SOME WESTERN COUNTRIES have a debt comparable to Brazil’s: Canada’s foreign debt in 1988 was about twice as large in an economy twice the size. Servicing Canada’s federal government debt alone consumes over one-quarter of every tax dollar collected. Because Canada borrows just to make its interest payments, its debt grows every day, and has become the source of heated debate. Yet Canadians don’t suggest repudiating their debts. They were accumulated with everyone’s full knowledge, with the majority’s consent, and Canadians enjoyed the use of the loans. Canadians acknowledge that Canadians must repay their debts, and to do so, Canada’s federal government has dedicated the proceeds of an existing sales tax, and the proceeds of future privatizations of crown corporations. Both the tax and privatizations are controversial subjects in Canada, yet Canadians generally approve of paying down the debt from their proceeds.

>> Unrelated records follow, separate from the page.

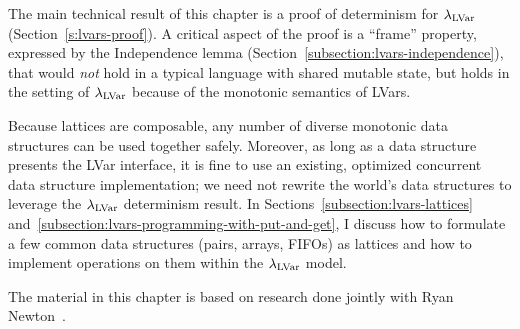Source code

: The main technical result of this chapter is a proof of determinism
for $\lambda_{\textrm{LVar}}$ (Section~\ref{s:lvars-proof}).  A critical aspect of
the proof is a ``frame'' property, expressed by the Independence lemma
(Section~\ref{subsection:lvars-independence}), that would \emph{not}
hold in a typical language with shared mutable state, but holds in the
setting of $\lambda_{\textrm{LVar}}$ because of the monotonic semantics of
LVars.

Because lattices are composable, any number of diverse monotonic data
structures can be used together safely.  Moreover, as long as a data
structure presents the LVar interface, it is fine to use an existing,
optimized concurrent data structure implementation; we need not
rewrite the world's data structures to leverage the $\lambda_{\textrm{LVar}}$
determinism result. In Sections~\ref{subsection:lvars-lattices}
and~\ref{subsection:lvars-programming-with-put-and-get}, I discuss how
to formulate a few common data structures (pairs, arrays, FIFOs) as
lattices and how to implement operations on them within the
$\lambda_{\textrm{LVar}}$ model.

The material in this chapter is based on research done jointly with
Ryan Newton~\cite{LVars-paper, LVars-tr}.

Most Third World nations, poor though they are in relative terms, could easily repay their debts through taxation and privatization of their assets — a Japanese consortium led by Bishimetal Corporation Limited, a subsidiary of Japanese conglomerate Mitsubishi Metal Corporation, for example, offered to assume all of Brazil’s foreign debts in exchange for the gold mining rights to the Amazon. All countries have minerals, agricultural lands, state corporations, and other assets whose title — if the public were willing — could be transferred to foreigners. Through taxation of the Third World’s rich and middle class, and through a wholesale asset sale, the entire Third World debt could likely be liquidated in a matter of years.
Sources and Further Commentary
The story from the “Information Newsletter” of the Brazilian Evangelical Lutheran Church has been cited in many places, including Susan George’s book, A Fate Worse Than Debt, Penguin Books, 1988. The information about the study on nutrition levels in north-eastern Brazil also came from A Fate Worse Than Debt.

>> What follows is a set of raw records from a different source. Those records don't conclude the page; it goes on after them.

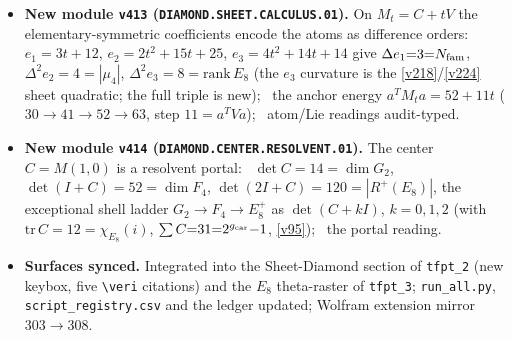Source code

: \begin{itemize}
$\det(I{+}J){=}12{=}\dim\mathfrak g_{\mathrm{SM}}$ and $\det(2I{+}J){=}40{=}|R(D_5)|$; \mC\ the Lie readings
audit-typed like the $G_2/F_4$ shadows.
\item \textbf{New module \texttt{v413} (\texttt{DIAMOND.SHEET.CALCULUS.01}).} On $M_t{=}C{+}tV$ the
elementary-symmetric coefficients encode the atoms as difference orders: $e_1{=}3t{+}12$, $e_2{=}2t^2{+}15t{+}25$,
$e_3{=}4t^2{+}14t{+}14$ give $\Delta e_1{=}3{=}\Nfam$, $\Delta^2 e_2{=}4{=}|\mu_4|$, $\Delta^2 e_3{=}8{=}\mathrm{rank}\,E_8$
(the $e_3$ curvature is the \vref{v218}/\vref{v224} sheet quadratic; the full triple is new); \mE\ the anchor energy
$a^TM_ta{=}52{+}11t$ ($30{\to}41{\to}52{\to}63$, step $11{=}a^TVa$); \mC\ atom/Lie readings audit-typed.
\item \textbf{New module \texttt{v414} (\texttt{DIAMOND.CENTER.RESOLVENT.01}).} The center $C{=}M(1,0)$ is a resolvent
portal: \mE\ $\det C{=}14{=}\dim G_2$, $\det(I{+}C){=}52{=}\dim F_4$, $\det(2I{+}C){=}120{=}|R^+(E_8)|$, the exceptional
shell ladder $G_2{\to}F_4{\to}E_8^+$ as $\det(C{+}kI)$, $k{=}0,1,2$ (with $\mathrm{tr}\,C{=}12{=}\chi_{E_8}(i)$,
$\sum C{=}31{=}2^{\gcar}{-}1$, \vref{v95}); \mC\ the portal reading.
\item \textbf{Surfaces synced.} Integrated into the Sheet-Diamond section of \texttt{tfpt\_2} (new keybox, five
\texttt{\textbackslash veri} citations) and the $E_8$ theta-raster of \texttt{tfpt\_3}; \texttt{run\_all.py},
\texttt{script\_registry.csv} and the ledger updated; Wolfram extension mirror $303\to308$.
\end{itemize}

For UNICEF’s position, see The State of the World’s Children 1989, United Nations Children’s Fund, Oxford University Press, 1989. UNICEF’s figures of social spending are per capita, unlike the figures in Chapter 12 on the military, which are as a percentage of GNP.
Information on Canada’s debt came from numerous newspaper articles and from “Foreign Investment in the Canadian Bond Market, 1978 to 1990” by Lucie Laliberté, in Canadian Economic Observer, Canada, June 1991, which states that Canada’s net liability to non-residents is $259 billion, representing 38 per cent of gross domestic product. Brazil’s total external debt of $111 billion is 24 per cent of gross national product.

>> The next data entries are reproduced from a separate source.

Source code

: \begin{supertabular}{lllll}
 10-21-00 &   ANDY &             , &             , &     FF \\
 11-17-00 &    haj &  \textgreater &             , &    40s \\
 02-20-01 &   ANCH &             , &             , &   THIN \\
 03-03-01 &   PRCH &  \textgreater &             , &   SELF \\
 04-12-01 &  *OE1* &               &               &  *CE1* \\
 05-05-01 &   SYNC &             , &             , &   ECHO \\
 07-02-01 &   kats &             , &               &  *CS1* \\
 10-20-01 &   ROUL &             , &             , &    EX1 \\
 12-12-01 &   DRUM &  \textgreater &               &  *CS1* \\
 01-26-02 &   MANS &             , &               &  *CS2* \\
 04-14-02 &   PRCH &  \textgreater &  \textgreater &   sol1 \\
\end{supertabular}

Word of the Japanese offer to assume Brazil’s debt in return for mineral rights to gold in the Amazon shocked everyone: it came at a time when concern for protecting the Amazon from damaging activities like gold mining was at its height; most were surprised that the debt could be retired so easily; the offer seemed unconscionable. For further information see “Japanese offer to buy Brazil’s debt” in The Globe and Mail, Toronto, February 5, 1990.